Comparing a Compact-Binary Mass-Shell Model with Select Observed Gravitational Waves
Abstract
In a recent work, coalescing compact binaries (CCBs) were modeled as a rotating and contracting compact mass shell, providing an alternative effective representation to the state-of-the-art effective-one-body approach. Using a variational methodology, the Laplace-Beltrami formulation of the Ricci tensor was applied to a Kerr metric Ansatz, and the corresponding energy density T00 of the CCB mass shell was obtained via the Einstein field equations. At the time of coalescence tC, the resulting surface energy depends on the reduced mass μ, the symmetric mass ratio α, and the normalized orbital spin velocity of the CCB. In this work, we evaluate the radiated energy predicted by this variational approach for 45 select gravitational wave (GW) events from the O1--O4 runs, and compare these values with those inferred from observational catalogs, either directly or via the total-minus-remnant mass difference.
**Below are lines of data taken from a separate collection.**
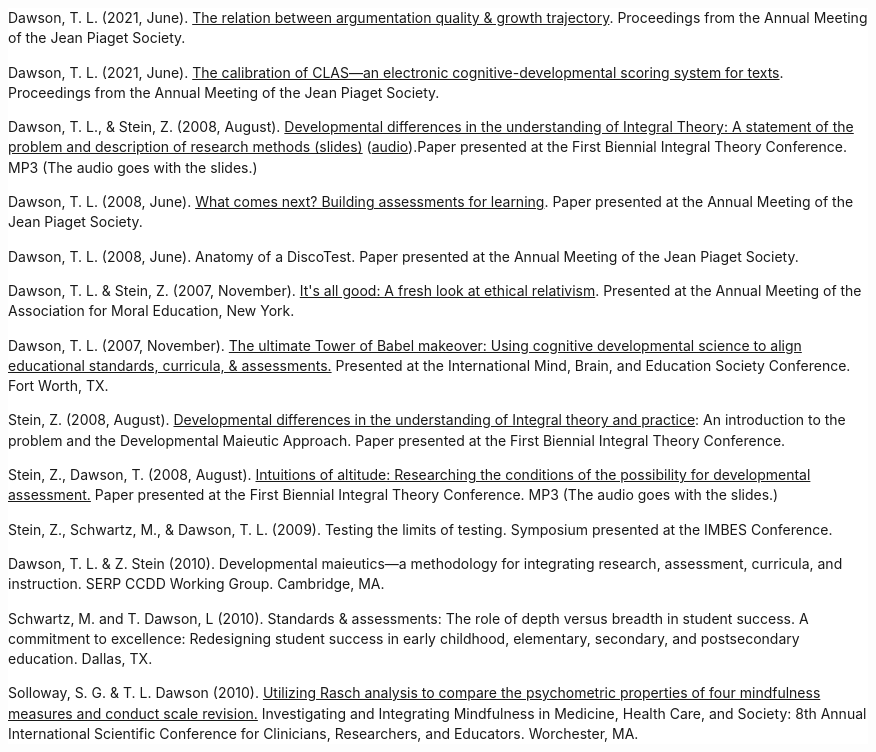 Dawson, T. L. (2021, June). [The relation between argumentation quality & growth trajectory](https://www.youtube.com/watch?v=XpdSJLABPb4). Proceedings from the Annual Meeting of the Jean Piaget Society.

Dawson, T. L. (2021, June). [The calibration of CLAS—an electronic cognitive-developmental scoring system for texts](http://https//youtu.be/yGEX3VMntG0). Proceedings from the Annual Meeting of the Jean Piaget Society.

Dawson, T. L., & Stein, Z. (2008, August). [Developmental differences in the understanding of Integral Theory: A statement of the problem and description of research methods (slides)](https://drive.google.com/file/d/1BB3KVllfgWDqNJ6LFB0Pqc0qqOe7XxZx/view?usp=sharing) ([audio](https://drive.google.com/file/d/1Ib13fL9iLgkkTJzaKBc86mySn5S-7jEV/view?usp=sharing)).Paper presented at the First Biennial Integral Theory Conference. MP3 (The audio goes with the slides.)

Dawson, T. L. (2008, June). [What comes next? Building assessments for learning](https://drive.google.com/file/d/1IX2M6oCAQfJcc3xAF_ugb0TYW0S7Zc-N/view?usp=sharing). Paper presented at the Annual Meeting of the Jean Piaget Society.

Dawson, T. L. (2008, June). Anatomy of a DiscoTest. Paper presented at the Annual Meeting of the Jean Piaget Society.

Dawson, T. L. & Stein, Z. (2007, November). [It's all good: A fresh look at ethical relativism](https://drive.google.com/file/d/1V5LZimQp2AxCyr5A7XX4vxoFzJPM7Nc4/view?usp=sharing). Presented at the Annual Meeting of the Association for Moral Education, New York.

Dawson, T. L. (2007, November). [The ultimate Tower of Babel makeover: Using cognitive developmental science to align educational standards, curricula, & assessments.](https://drive.google.com/file/d/1IaB4_lbboAf6EYWKrgpNhv-wPVapkhl9/view?usp=sharing) Presented at the International Mind, Brain, and Education Society Conference. Fort Worth, TX.

Stein, Z. (2008, August). [Developmental differences in the understanding of Integral theory and practice](https://drive.google.com/file/d/1BB3KVllfgWDqNJ6LFB0Pqc0qqOe7XxZx/view?usp=sharing): An introduction to the problem and the Developmental Maieutic Approach. Paper presented at the First Biennial Integral Theory Conference.

Stein, Z., Dawson, T. (2008, August). [Intuitions of altitude: Researching the conditions of the possibility for developmental assessment.](https://drive.google.com/file/d/1VBWSWqgAIzRNYgsDMPKuBSwXRvQtQmhh/view?usp=drive_link) Paper presented at the First Biennial Integral Theory Conference. MP3 (The audio goes with the slides.)

Stein, Z., Schwartz, M., & Dawson, T. L. (2009). Testing the limits of testing. Symposium presented at the IMBES Conference.

Dawson, T. L. & Z. Stein (2010). Developmental maieutics—a methodology for integrating research, assessment, curricula, and instruction. SERP CCDD Working Group. Cambridge, MA.

Schwartz, M. and T. Dawson, L (2010). Standards & assessments: The role of depth versus breadth in student success. A commitment to excellence: Redesigning student success in early childhood, elementary, secondary, and postsecondary education. Dallas, TX.

Solloway, S. G. & T. L. Dawson (2010). [Utilizing Rasch analysis to compare the psychometric properties of four mindfulness measures and conduct scale revision.](https://www.researchgate.net/publication/386342839_Utilizing_Rasch_Analysis_to_compare_the_psychometric_properties_of_four_mindfulness_measures_and_conduct_scale_revision_Online_version) Investigating and Integrating Mindfulness in Medicine, Health Care, and Society: 8th Annual International Scientific Conference for Clinicians, Researchers, and Educators. Worchester, MA.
For 38 of the 45 events analyzed, the predicted radiated energies agree with observationally inferred values within the reported uncertainties, with 1:1 ratios spanning from 0.828 to 0.997 (mean 0.942, median 0.955). Three events exhibit ratios in the range 0.7210.779, one event yields a ratio of 0.466, and for the remaining events the radiated energy is either unconstrained or inaccessible due to undocumented total-minus-remnant mass differences. These results indicate that the analytical approximation captures, for the most part, the leading-order energy scaling of compact binary mergers, while also suggesting clear avenues for further systematic improvement, including incorporating post-Newtonian corrections due to e.g. a non-zero eccentricity or combined tidal deformability.